[[ ENTRIES PROVIDED open ]]

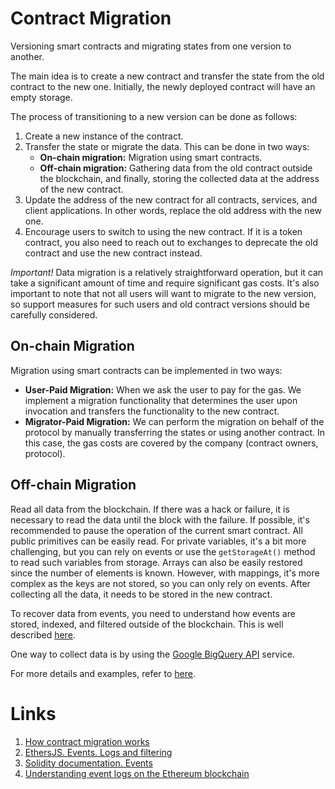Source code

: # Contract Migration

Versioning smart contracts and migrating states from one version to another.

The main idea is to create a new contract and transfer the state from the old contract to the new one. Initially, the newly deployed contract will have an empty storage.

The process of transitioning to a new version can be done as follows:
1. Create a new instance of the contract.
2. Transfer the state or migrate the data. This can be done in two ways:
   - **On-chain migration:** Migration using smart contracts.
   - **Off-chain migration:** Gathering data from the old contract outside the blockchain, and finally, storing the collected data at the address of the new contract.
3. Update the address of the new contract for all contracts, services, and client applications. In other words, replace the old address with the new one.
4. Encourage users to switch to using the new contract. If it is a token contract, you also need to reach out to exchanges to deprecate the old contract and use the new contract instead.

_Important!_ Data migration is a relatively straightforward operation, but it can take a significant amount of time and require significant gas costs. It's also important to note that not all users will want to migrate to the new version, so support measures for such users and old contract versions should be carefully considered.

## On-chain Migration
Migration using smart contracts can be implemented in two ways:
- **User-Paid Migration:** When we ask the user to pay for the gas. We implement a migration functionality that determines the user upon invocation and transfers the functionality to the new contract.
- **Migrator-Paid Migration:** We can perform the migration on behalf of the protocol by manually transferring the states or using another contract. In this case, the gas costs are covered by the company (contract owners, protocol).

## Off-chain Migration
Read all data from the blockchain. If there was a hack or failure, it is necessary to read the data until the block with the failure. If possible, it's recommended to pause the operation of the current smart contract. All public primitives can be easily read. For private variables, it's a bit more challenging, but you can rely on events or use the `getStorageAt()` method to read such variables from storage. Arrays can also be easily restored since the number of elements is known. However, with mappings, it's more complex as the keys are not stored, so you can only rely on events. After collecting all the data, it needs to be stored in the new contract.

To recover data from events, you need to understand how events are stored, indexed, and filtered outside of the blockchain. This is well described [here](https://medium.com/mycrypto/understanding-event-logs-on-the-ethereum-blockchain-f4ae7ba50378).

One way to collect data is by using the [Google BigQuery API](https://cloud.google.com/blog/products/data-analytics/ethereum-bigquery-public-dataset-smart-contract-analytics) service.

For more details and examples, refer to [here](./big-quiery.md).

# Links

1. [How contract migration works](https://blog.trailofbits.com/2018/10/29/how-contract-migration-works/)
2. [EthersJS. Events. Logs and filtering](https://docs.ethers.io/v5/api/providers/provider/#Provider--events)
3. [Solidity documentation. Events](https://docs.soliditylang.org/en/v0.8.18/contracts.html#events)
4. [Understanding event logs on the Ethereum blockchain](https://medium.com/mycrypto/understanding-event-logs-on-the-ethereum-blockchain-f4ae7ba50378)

[[ ENTRIES PROVIDED closed ]]

→ EXERCISE DESCRIPTION:
Search the entries for "docs" and show every line that has it.

→ RESULT OF THE TASK:
2. [EthersJS. Events. Logs and filtering](https://docs.ethers.io/v5/api/providers/provider/#Provider--events)
3. [Solidity documentation. Events](https://docs.soliditylang.org/en/v0.8.18/contracts.html#events)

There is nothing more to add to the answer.